That is why this government will transform the tax system, allowing people on low and middle incomes to keep more of the money they earn. By making cuts elsewhere in government, we will be able to provide the financial support for Britain's "pupil premium", helping thousands of children who still don't get the individual support they need in school. Education is everything in the creation of a truly mobile society.

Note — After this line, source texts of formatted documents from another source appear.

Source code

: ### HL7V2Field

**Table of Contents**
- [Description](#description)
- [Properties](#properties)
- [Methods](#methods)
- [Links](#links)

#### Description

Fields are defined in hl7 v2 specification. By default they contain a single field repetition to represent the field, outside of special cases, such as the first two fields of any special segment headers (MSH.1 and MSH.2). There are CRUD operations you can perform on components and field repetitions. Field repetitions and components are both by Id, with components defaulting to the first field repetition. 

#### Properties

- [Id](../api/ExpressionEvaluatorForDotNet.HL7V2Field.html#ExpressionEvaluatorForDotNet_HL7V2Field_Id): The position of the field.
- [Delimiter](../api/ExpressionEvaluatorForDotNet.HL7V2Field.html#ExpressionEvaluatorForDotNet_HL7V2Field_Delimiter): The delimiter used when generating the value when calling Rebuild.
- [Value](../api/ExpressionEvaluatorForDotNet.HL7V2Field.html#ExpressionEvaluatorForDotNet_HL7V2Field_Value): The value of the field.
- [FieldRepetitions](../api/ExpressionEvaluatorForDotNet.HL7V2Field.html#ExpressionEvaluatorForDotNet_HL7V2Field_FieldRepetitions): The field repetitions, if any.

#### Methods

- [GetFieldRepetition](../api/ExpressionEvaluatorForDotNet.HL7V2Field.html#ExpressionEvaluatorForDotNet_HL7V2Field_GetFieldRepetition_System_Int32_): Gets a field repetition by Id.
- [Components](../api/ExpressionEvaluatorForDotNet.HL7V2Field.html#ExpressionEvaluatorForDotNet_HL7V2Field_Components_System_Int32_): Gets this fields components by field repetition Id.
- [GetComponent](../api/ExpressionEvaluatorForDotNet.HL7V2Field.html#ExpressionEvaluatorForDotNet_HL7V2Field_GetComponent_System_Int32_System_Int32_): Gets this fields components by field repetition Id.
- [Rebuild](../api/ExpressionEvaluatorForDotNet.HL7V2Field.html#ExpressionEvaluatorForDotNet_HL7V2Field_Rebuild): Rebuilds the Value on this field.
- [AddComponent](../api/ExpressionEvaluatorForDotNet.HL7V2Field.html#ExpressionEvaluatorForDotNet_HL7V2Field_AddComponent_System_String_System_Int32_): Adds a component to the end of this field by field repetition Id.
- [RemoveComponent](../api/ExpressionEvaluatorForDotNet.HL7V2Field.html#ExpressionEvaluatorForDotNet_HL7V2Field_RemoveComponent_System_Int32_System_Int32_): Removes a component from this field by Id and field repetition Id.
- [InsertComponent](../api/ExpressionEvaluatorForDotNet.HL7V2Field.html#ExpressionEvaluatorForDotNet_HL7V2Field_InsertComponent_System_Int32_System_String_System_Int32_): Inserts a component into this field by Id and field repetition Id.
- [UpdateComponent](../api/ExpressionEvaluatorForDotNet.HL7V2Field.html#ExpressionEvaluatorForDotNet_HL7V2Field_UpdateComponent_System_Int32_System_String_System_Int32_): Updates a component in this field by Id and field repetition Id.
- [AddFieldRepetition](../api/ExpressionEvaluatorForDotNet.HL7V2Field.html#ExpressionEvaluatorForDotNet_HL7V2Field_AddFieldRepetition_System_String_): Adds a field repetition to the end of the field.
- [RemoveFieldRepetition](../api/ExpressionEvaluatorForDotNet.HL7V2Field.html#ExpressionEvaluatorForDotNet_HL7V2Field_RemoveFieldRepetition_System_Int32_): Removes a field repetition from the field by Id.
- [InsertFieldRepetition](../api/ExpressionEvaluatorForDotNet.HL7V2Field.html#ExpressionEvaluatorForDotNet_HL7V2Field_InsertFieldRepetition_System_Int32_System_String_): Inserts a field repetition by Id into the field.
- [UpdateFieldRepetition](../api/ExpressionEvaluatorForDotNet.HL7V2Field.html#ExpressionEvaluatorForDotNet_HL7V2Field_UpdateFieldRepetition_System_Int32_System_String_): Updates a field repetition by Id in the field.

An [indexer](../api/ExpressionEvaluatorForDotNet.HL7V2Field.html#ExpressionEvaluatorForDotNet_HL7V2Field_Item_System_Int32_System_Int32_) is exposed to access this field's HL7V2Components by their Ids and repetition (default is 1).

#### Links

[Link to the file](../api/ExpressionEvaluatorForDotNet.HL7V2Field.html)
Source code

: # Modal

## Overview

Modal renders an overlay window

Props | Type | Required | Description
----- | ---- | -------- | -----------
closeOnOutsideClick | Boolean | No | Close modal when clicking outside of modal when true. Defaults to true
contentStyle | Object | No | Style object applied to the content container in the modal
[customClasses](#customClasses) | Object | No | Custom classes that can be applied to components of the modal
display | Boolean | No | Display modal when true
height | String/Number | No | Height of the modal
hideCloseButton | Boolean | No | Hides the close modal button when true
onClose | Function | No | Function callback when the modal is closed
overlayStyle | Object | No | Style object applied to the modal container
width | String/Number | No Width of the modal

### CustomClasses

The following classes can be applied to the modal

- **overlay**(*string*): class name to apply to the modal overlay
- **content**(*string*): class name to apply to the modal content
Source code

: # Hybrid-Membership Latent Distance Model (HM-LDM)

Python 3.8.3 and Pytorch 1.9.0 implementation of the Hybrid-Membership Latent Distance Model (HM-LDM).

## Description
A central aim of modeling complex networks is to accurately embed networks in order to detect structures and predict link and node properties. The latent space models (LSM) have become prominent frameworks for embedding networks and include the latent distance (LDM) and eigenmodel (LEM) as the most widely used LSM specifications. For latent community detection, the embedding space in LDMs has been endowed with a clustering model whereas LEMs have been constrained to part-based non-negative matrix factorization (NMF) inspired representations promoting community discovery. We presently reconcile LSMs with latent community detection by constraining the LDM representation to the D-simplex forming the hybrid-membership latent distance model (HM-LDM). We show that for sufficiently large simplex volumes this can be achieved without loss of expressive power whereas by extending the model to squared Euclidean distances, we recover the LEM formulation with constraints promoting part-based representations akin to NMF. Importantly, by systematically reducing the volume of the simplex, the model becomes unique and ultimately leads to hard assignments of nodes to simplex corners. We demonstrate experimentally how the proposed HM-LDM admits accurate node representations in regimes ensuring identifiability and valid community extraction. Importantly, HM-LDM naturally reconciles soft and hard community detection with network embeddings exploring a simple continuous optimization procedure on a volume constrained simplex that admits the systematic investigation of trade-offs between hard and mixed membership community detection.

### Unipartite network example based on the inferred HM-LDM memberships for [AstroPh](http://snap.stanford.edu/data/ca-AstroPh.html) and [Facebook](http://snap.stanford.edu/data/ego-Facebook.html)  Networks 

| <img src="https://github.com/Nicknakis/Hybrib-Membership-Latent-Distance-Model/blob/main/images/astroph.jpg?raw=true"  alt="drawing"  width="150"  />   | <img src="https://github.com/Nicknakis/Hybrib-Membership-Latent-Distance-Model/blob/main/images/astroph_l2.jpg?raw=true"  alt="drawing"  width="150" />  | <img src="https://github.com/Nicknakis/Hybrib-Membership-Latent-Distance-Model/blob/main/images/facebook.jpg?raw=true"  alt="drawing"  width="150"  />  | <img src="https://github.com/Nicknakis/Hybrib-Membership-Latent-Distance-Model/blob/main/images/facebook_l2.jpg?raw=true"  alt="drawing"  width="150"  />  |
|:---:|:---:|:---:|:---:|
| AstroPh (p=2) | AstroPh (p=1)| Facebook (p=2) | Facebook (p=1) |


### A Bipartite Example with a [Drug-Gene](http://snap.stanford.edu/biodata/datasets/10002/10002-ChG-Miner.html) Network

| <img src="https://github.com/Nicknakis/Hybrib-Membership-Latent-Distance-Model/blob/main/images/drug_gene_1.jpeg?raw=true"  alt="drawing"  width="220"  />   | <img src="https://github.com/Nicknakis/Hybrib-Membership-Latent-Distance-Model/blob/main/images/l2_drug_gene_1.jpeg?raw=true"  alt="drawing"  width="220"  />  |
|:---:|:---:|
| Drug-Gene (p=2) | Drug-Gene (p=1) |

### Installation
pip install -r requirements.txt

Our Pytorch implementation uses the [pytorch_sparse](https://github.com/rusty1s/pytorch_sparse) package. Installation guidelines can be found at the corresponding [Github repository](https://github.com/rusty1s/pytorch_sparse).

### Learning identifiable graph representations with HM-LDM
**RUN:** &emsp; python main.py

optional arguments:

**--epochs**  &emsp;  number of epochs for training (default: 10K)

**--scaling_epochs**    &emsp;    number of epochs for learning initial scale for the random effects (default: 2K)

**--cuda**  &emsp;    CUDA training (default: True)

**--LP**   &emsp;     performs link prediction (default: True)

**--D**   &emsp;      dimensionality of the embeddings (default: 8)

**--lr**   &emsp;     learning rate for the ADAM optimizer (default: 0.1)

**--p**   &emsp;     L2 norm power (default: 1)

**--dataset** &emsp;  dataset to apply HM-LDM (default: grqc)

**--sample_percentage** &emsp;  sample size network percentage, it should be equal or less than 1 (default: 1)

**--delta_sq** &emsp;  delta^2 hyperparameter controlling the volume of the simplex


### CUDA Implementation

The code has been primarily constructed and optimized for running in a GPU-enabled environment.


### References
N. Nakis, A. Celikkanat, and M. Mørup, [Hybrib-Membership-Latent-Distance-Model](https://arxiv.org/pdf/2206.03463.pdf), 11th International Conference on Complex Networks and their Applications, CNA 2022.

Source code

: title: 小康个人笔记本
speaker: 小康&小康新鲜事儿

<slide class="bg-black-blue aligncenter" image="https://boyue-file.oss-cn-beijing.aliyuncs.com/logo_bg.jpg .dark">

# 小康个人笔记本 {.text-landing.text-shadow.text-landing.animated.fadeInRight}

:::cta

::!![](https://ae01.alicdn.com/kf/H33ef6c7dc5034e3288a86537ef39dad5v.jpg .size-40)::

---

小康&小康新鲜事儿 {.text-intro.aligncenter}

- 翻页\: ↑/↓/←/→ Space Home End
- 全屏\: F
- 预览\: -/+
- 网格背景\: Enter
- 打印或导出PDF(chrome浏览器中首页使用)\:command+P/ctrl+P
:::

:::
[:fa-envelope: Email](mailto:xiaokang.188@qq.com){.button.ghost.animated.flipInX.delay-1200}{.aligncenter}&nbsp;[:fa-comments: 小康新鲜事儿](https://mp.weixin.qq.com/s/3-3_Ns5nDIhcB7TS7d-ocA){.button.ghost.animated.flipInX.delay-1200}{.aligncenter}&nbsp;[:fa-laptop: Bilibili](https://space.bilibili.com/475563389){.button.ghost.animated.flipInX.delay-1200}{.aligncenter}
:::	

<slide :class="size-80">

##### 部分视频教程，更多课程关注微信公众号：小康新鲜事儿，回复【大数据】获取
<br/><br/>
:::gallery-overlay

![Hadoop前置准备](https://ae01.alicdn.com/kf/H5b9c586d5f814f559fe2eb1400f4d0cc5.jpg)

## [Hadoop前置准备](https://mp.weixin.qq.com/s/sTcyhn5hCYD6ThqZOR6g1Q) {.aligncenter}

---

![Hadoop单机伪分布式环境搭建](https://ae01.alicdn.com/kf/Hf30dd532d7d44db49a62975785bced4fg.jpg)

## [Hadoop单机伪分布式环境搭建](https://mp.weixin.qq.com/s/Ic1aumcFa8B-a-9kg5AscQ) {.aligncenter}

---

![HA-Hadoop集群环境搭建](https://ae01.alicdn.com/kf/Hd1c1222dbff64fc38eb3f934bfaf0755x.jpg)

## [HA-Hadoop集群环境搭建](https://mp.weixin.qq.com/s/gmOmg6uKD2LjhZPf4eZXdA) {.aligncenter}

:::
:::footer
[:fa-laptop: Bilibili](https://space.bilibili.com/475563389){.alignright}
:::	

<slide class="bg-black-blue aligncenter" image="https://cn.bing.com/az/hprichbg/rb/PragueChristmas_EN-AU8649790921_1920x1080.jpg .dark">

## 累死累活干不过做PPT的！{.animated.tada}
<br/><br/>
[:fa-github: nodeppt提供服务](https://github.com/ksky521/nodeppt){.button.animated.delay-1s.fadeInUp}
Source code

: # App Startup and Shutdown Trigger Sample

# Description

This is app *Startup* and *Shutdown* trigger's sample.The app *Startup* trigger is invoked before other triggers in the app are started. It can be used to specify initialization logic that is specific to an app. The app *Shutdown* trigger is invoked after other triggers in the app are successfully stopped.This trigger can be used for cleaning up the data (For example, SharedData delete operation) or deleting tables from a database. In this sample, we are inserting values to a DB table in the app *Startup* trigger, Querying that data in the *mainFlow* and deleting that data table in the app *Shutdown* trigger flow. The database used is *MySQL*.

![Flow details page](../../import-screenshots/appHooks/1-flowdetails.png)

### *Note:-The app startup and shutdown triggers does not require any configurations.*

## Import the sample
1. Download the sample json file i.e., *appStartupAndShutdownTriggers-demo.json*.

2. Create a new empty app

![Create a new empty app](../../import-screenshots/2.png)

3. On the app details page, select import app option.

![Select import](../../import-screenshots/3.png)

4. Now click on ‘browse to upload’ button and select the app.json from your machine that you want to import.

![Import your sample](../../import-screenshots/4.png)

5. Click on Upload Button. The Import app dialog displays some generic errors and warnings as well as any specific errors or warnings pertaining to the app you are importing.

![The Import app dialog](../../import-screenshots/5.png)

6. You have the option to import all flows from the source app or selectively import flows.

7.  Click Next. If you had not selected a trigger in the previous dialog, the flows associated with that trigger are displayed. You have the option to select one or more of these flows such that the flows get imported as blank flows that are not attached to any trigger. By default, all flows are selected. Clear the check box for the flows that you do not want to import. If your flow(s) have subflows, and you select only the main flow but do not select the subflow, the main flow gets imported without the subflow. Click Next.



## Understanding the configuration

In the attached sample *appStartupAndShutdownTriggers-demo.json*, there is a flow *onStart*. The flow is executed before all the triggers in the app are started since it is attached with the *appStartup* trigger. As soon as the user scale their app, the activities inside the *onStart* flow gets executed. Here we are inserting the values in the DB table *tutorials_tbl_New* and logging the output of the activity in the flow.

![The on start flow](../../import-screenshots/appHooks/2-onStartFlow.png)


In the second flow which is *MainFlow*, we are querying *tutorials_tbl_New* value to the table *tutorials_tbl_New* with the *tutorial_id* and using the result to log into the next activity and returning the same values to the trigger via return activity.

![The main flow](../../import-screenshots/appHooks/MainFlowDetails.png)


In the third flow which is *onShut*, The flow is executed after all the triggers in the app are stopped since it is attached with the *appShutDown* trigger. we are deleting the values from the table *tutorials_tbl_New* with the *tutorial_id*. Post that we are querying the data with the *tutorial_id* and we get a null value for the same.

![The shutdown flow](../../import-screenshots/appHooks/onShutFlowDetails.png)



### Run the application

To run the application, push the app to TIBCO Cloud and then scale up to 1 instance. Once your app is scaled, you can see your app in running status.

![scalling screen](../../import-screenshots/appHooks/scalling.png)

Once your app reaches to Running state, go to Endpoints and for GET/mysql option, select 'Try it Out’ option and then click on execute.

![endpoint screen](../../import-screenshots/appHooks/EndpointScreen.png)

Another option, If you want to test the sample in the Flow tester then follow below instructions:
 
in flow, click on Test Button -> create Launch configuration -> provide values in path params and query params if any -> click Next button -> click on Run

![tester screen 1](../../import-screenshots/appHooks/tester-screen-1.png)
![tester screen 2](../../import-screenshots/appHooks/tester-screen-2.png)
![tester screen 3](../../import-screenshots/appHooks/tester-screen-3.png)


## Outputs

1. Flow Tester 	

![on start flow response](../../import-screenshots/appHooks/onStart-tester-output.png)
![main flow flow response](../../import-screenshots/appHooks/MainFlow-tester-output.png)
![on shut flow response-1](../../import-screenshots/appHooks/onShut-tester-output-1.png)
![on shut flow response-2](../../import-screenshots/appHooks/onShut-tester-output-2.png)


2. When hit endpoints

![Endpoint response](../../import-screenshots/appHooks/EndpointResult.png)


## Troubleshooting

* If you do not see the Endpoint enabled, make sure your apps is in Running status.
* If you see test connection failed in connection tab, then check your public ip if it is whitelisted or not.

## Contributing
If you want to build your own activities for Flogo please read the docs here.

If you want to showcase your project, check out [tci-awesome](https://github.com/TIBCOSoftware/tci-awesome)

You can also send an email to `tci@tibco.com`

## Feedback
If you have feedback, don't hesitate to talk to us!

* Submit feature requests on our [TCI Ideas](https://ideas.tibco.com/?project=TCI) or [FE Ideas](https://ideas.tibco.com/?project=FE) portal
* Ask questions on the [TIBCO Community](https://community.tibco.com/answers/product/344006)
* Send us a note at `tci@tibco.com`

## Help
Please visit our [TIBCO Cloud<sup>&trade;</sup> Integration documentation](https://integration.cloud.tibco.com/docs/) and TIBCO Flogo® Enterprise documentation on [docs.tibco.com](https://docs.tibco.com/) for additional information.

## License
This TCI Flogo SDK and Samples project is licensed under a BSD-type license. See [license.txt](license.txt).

We will open up opportunity in Britain's economy, too. The immediate challenge is to tackle the looming deficit. Unpopular decisions will have to be taken in the months and years ahead to fill the black hole in Britain's finances. The challenge for the government will be to do so while always seeking to protect the vulnerable, frontline services, and confidence in Britain's economy. But we can also start to build a new economy, just as we clear up the mess left behind from the collapse of the old. George Osborne and Vince Cable will be developing plans to reform Britain's broken banking system, so that bank lending supports the real economy and banks no longer take unjustified risks. Instead, we will support sustainable growth, balanced across all industries and across all regions, and promote the green industries that are so essential for Britain's shared future.

Decentralisation

We will oversee the radical dispersal of power away from Westminster and Whitehall to councils, communities and homes across the nation. So that, wherever possible, people make the call over the decisions that affect their lives. And, crucially, the relentless incursions of the state into the lives of individuals that has characterised the last 13 years ends here. From rolling back excessive surveillance, to ending the criminalisation of innocent people, we will restore and protect Britain's hard-won civil liberties.

I call that agenda liberalism. Others may have other names for it, but whatever terms you prefer, this is Britain's best guarantee of a fair society. That is the case I have argued my whole political life. Yes, as the coalition moves ahead there will be bumps and scrapes along the way; there has already been significant compromise from both sides and there will of course need to be more. And, no, we do not yet have all of the answers to the inevitable questions that lie ahead. While we will be open about our differences, we also know that our strength — the strength now needed to deliver the change needed in Britain — depends on being the sum of our parts. And from our different traditions we can pursue one simple, shared aim: this will be the government that re-empowers the British people.